The limitations of current AI infrastructure stem from resource availability rather than traditional engineering constraints, leaving the industry ill-equipped for the necessary scaling. The introduction of AI has altered the dynamics of scaling solutions, enabling rapid advancements with sufficient funding. Grockbot serves as an example of this new demand, functioning as an autonomous employee capable of executing complex tasks.

AI applications have evolved from simple integrations to sophisticated, standalone entities, requiring organizations to adapt to AI as a new type of employee. While AI can boost productivity, it also introduces potential security risks and challenges. The original infrastructure for data centers and chip architecture was not designed with AI in mind, leading to increased power requirements and a shift towards liquid cooling methods.

The industry is increasingly leaning towards application-specific integrated circuits (ASICs) for AI models, driven by the substantial capital investments needed to develop frontier AI models, which can cost between three to five billion dollars. This necessitates significant returns from inference. Data center designs must evolve to accommodate the increased weight and density of equipment, and there is a notable skills gap in the workforce, with only 2% of electrical engineers in the U.S. certified to work with DC power.

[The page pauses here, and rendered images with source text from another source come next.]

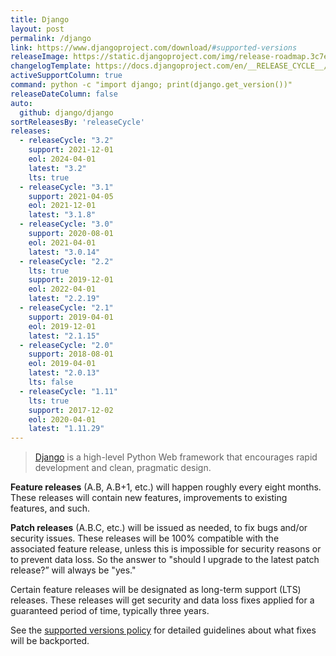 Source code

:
 ```yaml
---
title: Django
layout: post
permalink: /django
link: https://www.djangoproject.com/download/#supported-versions
releaseImage: https://static.djangoproject.com/img/release-roadmap.3c7ece4f31b3.png
changelogTemplate: https://docs.djangoproject.com/en/__RELEASE_CYCLE__/releases/__LATEST__/
activeSupportColumn: true
command: python -c "import django; print(django.get_version())"
releaseDateColumn: false
auto:
  github: django/django
sortReleasesBy: 'releaseCycle'
releases:
  - releaseCycle: "3.2"
    support: 2021-12-01
    eol: 2024-04-01
    latest: "3.2"
    lts: true
  - releaseCycle: "3.1"
    support: 2021-04-05
    eol: 2021-12-01
    latest: "3.1.8"
  - releaseCycle: "3.0"
    support: 2020-08-01
    eol: 2021-04-01
    latest: "3.0.14"
  - releaseCycle: "2.2"
    lts: true
    support: 2019-12-01
    eol: 2022-04-01
    latest: "2.2.19"
  - releaseCycle: "2.1"
    support: 2019-04-01
    eol: 2019-12-01
    latest: "2.1.15"
  - releaseCycle: "2.0"
    support: 2018-08-01
    eol: 2019-04-01
    latest: "2.0.13"
    lts: false
  - releaseCycle: "1.11"
    lts: true
    support: 2017-12-02
    eol: 2020-04-01
    latest: "1.11.29"
---
```


> [Django](https://www.djangoproject.com/) is a high-level Python Web framework that encourages rapid development and clean, pragmatic design.

**Feature releases** (A.B, A.B+1, etc.) will happen roughly every eight months. These releases will contain new features, improvements to existing features, and such.

**Patch releases** (A.B.C, etc.) will be issued as needed, to fix bugs and/or security issues. These releases will be 100% compatible with the associated feature release, unless this is impossible for security reasons or to prevent data loss. So the answer to "should I upgrade to the latest patch release?” will always be "yes."

Certain feature releases will be designated as long-term support (LTS) releases. These releases will get security and data loss fixes applied for a guaranteed period of time, typically three years.

See the [supported versions policy](https://docs.djangoproject.com/en/dev/internals/release-process/#supported-versions) for detailed guidelines about what fixes will be backported.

The episode discusses the critical infrastructure required to meet the demands of the machine age, particularly regarding data centers and AI. By 2028, new data centers are expected to require an additional 44 gigawatts of power, while anticipated grid additions will only provide around 25 gigawatts. This discrepancy underscores the substantial energy demands of these facilities, with the demand for data centers increasing at a rate of ten times per year.

Building new data centers faces regulatory and construction bottlenecks, and there are currently very few gigawatt-scale data centers operational. New companies seeking GPU resources are often looking to countries like Mexico or Australia due to challenges in the U.S. market. Despite these hurdles, data centers can positively impact communities by creating jobs and providing power.

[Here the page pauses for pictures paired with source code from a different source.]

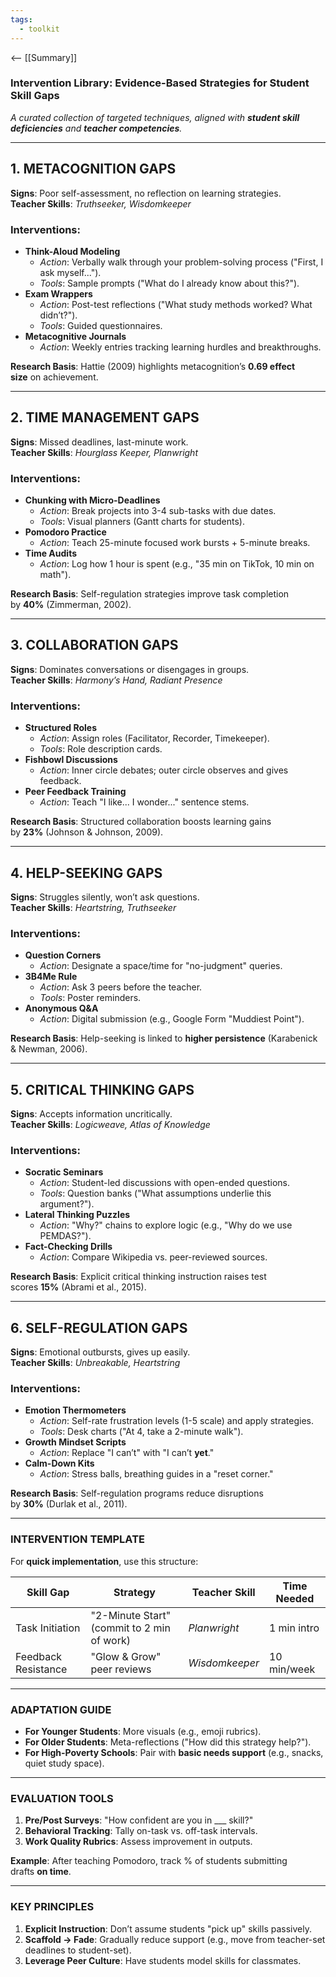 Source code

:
 ```yaml
---
tags:
  - toolkit
---
```

<-- [[Summary]]
### **Intervention Library: Evidence-Based Strategies for Student Skill Gaps**

_A curated collection of targeted techniques, aligned with **student skill deficiencies** and **teacher competencies**._

---

## **1. METACOGNITION GAPS**

**Signs**: Poor self-assessment, no reflection on learning strategies.  
**Teacher Skills**: _Truthseeker, Wisdomkeeper_

### **Interventions:**

- **Think-Aloud Modeling**
    - _Action_: Verbally walk through your problem-solving process ("First, I ask myself...").
    - _Tools_: Sample prompts ("What do I already know about this?").
- **Exam Wrappers**
    - _Action_: Post-test reflections ("What study methods worked? What didn’t?").
    - _Tools_: Guided questionnaires.
- **Metacognitive Journals**
    - _Action_: Weekly entries tracking learning hurdles and breakthroughs.

**Research Basis**: Hattie (2009) highlights metacognition’s **0.69 effect size** on achievement.

---

## **2. TIME MANAGEMENT GAPS**

**Signs**: Missed deadlines, last-minute work.  
**Teacher Skills**: _Hourglass Keeper, Planwright_

### **Interventions:**

- **Chunking with Micro-Deadlines**
    - _Action_: Break projects into 3-4 sub-tasks with due dates.
    - _Tools_: Visual planners (Gantt charts for students).
- **Pomodoro Practice**
    - _Action_: Teach 25-minute focused work bursts + 5-minute breaks.
- **Time Audits**
    - _Action_: Log how 1 hour is spent (e.g., "35 min on TikTok, 10 min on math").

**Research Basis**: Self-regulation strategies improve task completion by **40%** (Zimmerman, 2002).

---

## **3. COLLABORATION GAPS**

**Signs**: Dominates conversations or disengages in groups.  
**Teacher Skills**: _Harmony’s Hand, Radiant Presence_

### **Interventions:**

- **Structured Roles**
    - _Action_: Assign roles (Facilitator, Recorder, Timekeeper).
    - _Tools_: Role description cards.
- **Fishbowl Discussions**
    - _Action_: Inner circle debates; outer circle observes and gives feedback.
- **Peer Feedback Training**
    - _Action_: Teach "I like... I wonder..." sentence stems.

**Research Basis**: Structured collaboration boosts learning gains by **23%** (Johnson & Johnson, 2009).

---

## **4. HELP-SEEKING GAPS**

**Signs**: Struggles silently, won’t ask questions.  
**Teacher Skills**: _Heartstring, Truthseeker_

### **Interventions:**

- **Question Corners**
    - _Action_: Designate a space/time for "no-judgment" queries.
- **3B4Me Rule**
    - _Action_: Ask 3 peers before the teacher.
    - _Tools_: Poster reminders.
- **Anonymous Q&A**
    - _Action_: Digital submission (e.g., Google Form "Muddiest Point").

**Research Basis**: Help-seeking is linked to **higher persistence** (Karabenick & Newman, 2006).

---

## **5. CRITICAL THINKING GAPS**

**Signs**: Accepts information uncritically.  
**Teacher Skills**: _Logicweave, Atlas of Knowledge_

### **Interventions:**

- **Socratic Seminars**
    - _Action_: Student-led discussions with open-ended questions.
    - _Tools_: Question banks ("What assumptions underlie this argument?").
- **Lateral Thinking Puzzles**
    - _Action_: "Why?" chains to explore logic (e.g., "Why do we use PEMDAS?").
- **Fact-Checking Drills**
    - _Action_: Compare Wikipedia vs. peer-reviewed sources.

**Research Basis**: Explicit critical thinking instruction raises test scores **15%** (Abrami et al., 2015).

---

## **6. SELF-REGULATION GAPS**

**Signs**: Emotional outbursts, gives up easily.  
**Teacher Skills**: _Unbreakable, Heartstring_

### **Interventions:**

- **Emotion Thermometers**
    - _Action_: Self-rate frustration levels (1-5 scale) and apply strategies.
    - _Tools_: Desk charts ("At 4, take a 2-minute walk").
- **Growth Mindset Scripts**
    - _Action_: Replace "I can’t" with "I can’t **yet**."
- **Calm-Down Kits**
    - _Action_: Stress balls, breathing guides in a "reset corner."

**Research Basis**: Self-regulation programs reduce disruptions by **30%** (Durlak et al., 2011).

---

### **INTERVENTION TEMPLATE**

For **quick implementation**, use this structure:

|**Skill Gap**|**Strategy**|**Teacher Skill**|**Time Needed**|
|---|---|---|---|
|Task Initiation|"2-Minute Start" (commit to 2 min of work)|_Planwright_|1 min intro|
|Feedback Resistance|"Glow & Grow" peer reviews|_Wisdomkeeper_|10 min/week|

---

### **ADAPTATION GUIDE**

- **For Younger Students**: More visuals (e.g., emoji rubrics).
- **For Older Students**: Meta-reflections ("How did this strategy help?").
- **For High-Poverty Schools**: Pair with **basic needs support** (e.g., snacks, quiet study space).

---

### **EVALUATION TOOLS**

1. **Pre/Post Surveys**: "How confident are you in ___ skill?"
2. **Behavioral Tracking**: Tally on-task vs. off-task intervals.
3. **Work Quality Rubrics**: Assess improvement in outputs.

**Example**: After teaching Pomodoro, track % of students submitting drafts **on time**.

---

### **KEY PRINCIPLES**

1. **Explicit Instruction**: Don’t assume students "pick up" skills passively.
2. **Scaffold → Fade**: Gradually reduce support (e.g., move from teacher-set deadlines to student-set).
3. **Leverage Peer Culture**: Have students model skills for classmates.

The episode stresses the importance of hardware innovation to drive growth in AI metrics, as existing silicon incumbents hold multi-trillion dollar market caps, presenting opportunities for new entrants. However, there are concerns that companies like NVIDIA may not pursue new innovations if they concentrate solely on existing growth areas. As markets expand, fragmentation is likely to occur, reminiscent of trends in the automotive industry.

Robbie emphasizes that each technology subsector, such as computer chips, requires a holistic approach to system building rather than focusing on individual components. New technology companies are attracting substantial funding, often in the hundreds of millions, but founders must adopt a systems-thinking approach from the beginning. The path to product development in these ventures is riskier and demands more investment compared to traditional software.

The episode also notes a shift in the technology founder landscape, with older individuals increasingly entering the field, bringing valuable experience in navigating complex supply chains. The industry has been defocused from hardware for the past two decades, but a new generation of founders, inspired by companies like SpaceX, is expected to reshape the industrial complex. The legacy of Elon Musk is acknowledged for fostering a new wave of entrepreneurs.

A new fund is being launched by a team experienced in hardware and systems, with the expectation that if successful, it will lead to eco-friendly, efficient data centers and a surplus of chips and power in the next five to ten years. America is viewed as a unique hub for innovation and entrepreneurship, although concerns linger about its future technological leadership if it fails to maintain its competitive edge.

This summary was generated from the episode transcript and can contain mistakes.